Your assignment.
Write each entry out again exactly as it was given.

[Dataset excerpts]
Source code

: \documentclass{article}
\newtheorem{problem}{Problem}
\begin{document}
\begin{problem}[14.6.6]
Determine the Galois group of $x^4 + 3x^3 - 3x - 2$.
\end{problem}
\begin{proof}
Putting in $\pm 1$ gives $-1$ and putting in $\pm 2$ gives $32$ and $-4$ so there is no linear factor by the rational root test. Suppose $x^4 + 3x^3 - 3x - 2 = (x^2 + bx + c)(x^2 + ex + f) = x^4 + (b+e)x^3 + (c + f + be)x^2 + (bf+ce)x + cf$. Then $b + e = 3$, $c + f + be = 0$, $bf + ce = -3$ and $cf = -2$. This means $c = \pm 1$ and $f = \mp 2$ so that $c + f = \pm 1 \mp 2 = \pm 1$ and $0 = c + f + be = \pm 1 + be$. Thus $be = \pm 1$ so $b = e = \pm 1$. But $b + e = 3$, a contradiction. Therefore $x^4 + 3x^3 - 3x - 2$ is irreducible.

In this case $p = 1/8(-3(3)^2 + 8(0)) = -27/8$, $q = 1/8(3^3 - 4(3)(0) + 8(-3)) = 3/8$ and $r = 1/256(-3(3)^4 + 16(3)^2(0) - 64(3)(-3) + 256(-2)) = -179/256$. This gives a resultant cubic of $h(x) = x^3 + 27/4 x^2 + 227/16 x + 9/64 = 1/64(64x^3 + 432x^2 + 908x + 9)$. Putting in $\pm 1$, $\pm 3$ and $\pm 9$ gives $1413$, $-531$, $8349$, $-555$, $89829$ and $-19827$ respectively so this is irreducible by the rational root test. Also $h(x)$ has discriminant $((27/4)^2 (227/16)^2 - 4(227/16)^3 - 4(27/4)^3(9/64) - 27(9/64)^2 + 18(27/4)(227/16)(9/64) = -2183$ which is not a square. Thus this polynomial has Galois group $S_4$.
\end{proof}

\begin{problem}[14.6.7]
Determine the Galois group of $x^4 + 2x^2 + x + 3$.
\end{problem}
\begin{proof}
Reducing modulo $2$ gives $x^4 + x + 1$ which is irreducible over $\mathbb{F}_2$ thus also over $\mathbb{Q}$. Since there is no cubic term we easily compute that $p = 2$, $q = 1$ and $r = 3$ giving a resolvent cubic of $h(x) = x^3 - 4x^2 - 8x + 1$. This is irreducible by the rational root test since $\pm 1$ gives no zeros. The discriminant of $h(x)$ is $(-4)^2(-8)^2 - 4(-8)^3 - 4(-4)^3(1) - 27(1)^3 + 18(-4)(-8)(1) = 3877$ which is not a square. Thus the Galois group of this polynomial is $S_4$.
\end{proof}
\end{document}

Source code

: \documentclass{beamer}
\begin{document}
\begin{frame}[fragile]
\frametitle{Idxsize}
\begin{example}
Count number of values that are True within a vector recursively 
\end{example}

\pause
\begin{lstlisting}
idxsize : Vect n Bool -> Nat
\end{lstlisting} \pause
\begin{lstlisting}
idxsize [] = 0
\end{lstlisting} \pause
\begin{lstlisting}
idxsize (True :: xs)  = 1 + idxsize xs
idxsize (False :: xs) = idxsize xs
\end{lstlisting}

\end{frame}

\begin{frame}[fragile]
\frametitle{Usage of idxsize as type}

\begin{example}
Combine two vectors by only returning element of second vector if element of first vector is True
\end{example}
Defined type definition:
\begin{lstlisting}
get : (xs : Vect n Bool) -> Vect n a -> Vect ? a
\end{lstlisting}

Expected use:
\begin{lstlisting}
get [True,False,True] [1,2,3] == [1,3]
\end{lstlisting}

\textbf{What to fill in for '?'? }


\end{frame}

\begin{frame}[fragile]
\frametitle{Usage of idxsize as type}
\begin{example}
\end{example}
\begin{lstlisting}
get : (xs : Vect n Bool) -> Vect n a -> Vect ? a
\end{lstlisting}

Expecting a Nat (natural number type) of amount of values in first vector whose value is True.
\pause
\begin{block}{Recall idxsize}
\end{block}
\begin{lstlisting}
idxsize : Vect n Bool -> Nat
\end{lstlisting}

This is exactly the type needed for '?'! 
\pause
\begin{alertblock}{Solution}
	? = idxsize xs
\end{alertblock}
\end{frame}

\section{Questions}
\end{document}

Response to this exercise.
Source code

: \documentclass{article}
\newtheorem{problem}{Problem}
\begin{document}
\begin{problem}[14.6.6]
Determine the Galois group of $x^4 + 3x^3 - 3x - 2$.
\end{problem}
\begin{proof}
Putting in $\pm 1$ gives $-1$ and putting in $\pm 2$ gives $32$ and $-4$ so there is no linear factor by the rational root test. Suppose $x^4 + 3x^3 - 3x - 2 = (x^2 + bx + c)(x^2 + ex + f) = x^4 + (b+e)x^3 + (c + f + be)x^2 + (bf+ce)x + cf$. Then $b + e = 3$, $c + f + be = 0$, $bf + ce = -3$ and $cf = -2$. This means $c = \pm 1$ and $f = \mp 2$ so that $c + f = \pm 1 \mp 2 = \pm 1$ and $0 = c + f + be = \pm 1 + be$. Thus $be = \pm 1$ so $b = e = \pm 1$. But $b + e = 3$, a contradiction. Therefore $x^4 + 3x^3 - 3x - 2$ is irreducible.

In this case $p = 1/8(-3(3)^2 + 8(0)) = -27/8$, $q = 1/8(3^3 - 4(3)(0) + 8(-3)) = 3/8$ and $r = 1/256(-3(3)^4 + 16(3)^2(0) - 64(3)(-3) + 256(-2)) = -179/256$. This gives a resultant cubic of $h(x) = x^3 + 27/4 x^2 + 227/16 x + 9/64 = 1/64(64x^3 + 432x^2 + 908x + 9)$. Putting in $\pm 1$, $\pm 3$ and $\pm 9$ gives $1413$, $-531$, $8349$, $-555$, $89829$ and $-19827$ respectively so this is irreducible by the rational root test. Also $h(x)$ has discriminant $((27/4)^2 (227/16)^2 - 4(227/16)^3 - 4(27/4)^3(9/64) - 27(9/64)^2 + 18(27/4)(227/16)(9/64) = -2183$ which is not a square. Thus this polynomial has Galois group $S_4$.
\end{proof}

\begin{problem}[14.6.7]
Determine the Galois group of $x^4 + 2x^2 + x + 3$.
\end{problem}
\begin{proof}
Reducing modulo $2$ gives $x^4 + x + 1$ which is irreducible over $\mathbb{F}_2$ thus also over $\mathbb{Q}$. Since there is no cubic term we easily compute that $p = 2$, $q = 1$ and $r = 3$ giving a resolvent cubic of $h(x) = x^3 - 4x^2 - 8x + 1$. This is irreducible by the rational root test since $\pm 1$ gives no zeros. The discriminant of $h(x)$ is $(-4)^2(-8)^2 - 4(-8)^3 - 4(-4)^3(1) - 27(1)^3 + 18(-4)(-8)(1) = 3877$ which is not a square. Thus the Galois group of this polynomial is $S_4$.
\end{proof}
\end{document}

Source code

: \documentclass{beamer}
\begin{document}
\begin{frame}[fragile]
\frametitle{Idxsize}
\begin{example}
Count number of values that are True within a vector recursively 
\end{example}

\pause
\begin{lstlisting}
idxsize : Vect n Bool -> Nat
\end{lstlisting} \pause
\begin{lstlisting}
idxsize [] = 0
\end{lstlisting} \pause
\begin{lstlisting}
idxsize (True :: xs)  = 1 + idxsize xs
idxsize (False :: xs) = idxsize xs
\end{lstlisting}

\end{frame}

\begin{frame}[fragile]
\frametitle{Usage of idxsize as type}

\begin{example}
Combine two vectors by only returning element of second vector if element of first vector is True
\end{example}
Defined type definition:
\begin{lstlisting}
get : (xs : Vect n Bool) -> Vect n a -> Vect ? a
\end{lstlisting}

Expected use:
\begin{lstlisting}
get [True,False,True] [1,2,3] == [1,3]
\end{lstlisting}

\textbf{What to fill in for '?'? }


\end{frame}

\begin{frame}[fragile]
\frametitle{Usage of idxsize as type}
\begin{example}
\end{example}
\begin{lstlisting}
get : (xs : Vect n Bool) -> Vect n a -> Vect ? a
\end{lstlisting}

Expecting a Nat (natural number type) of amount of values in first vector whose value is True.
\pause
\begin{block}{Recall idxsize}
\end{block}
\begin{lstlisting}
idxsize : Vect n Bool -> Nat
\end{lstlisting}

This is exactly the type needed for '?'! 
\pause
\begin{alertblock}{Solution}
	? = idxsize xs
\end{alertblock}
\end{frame}

\section{Questions}
\end{document}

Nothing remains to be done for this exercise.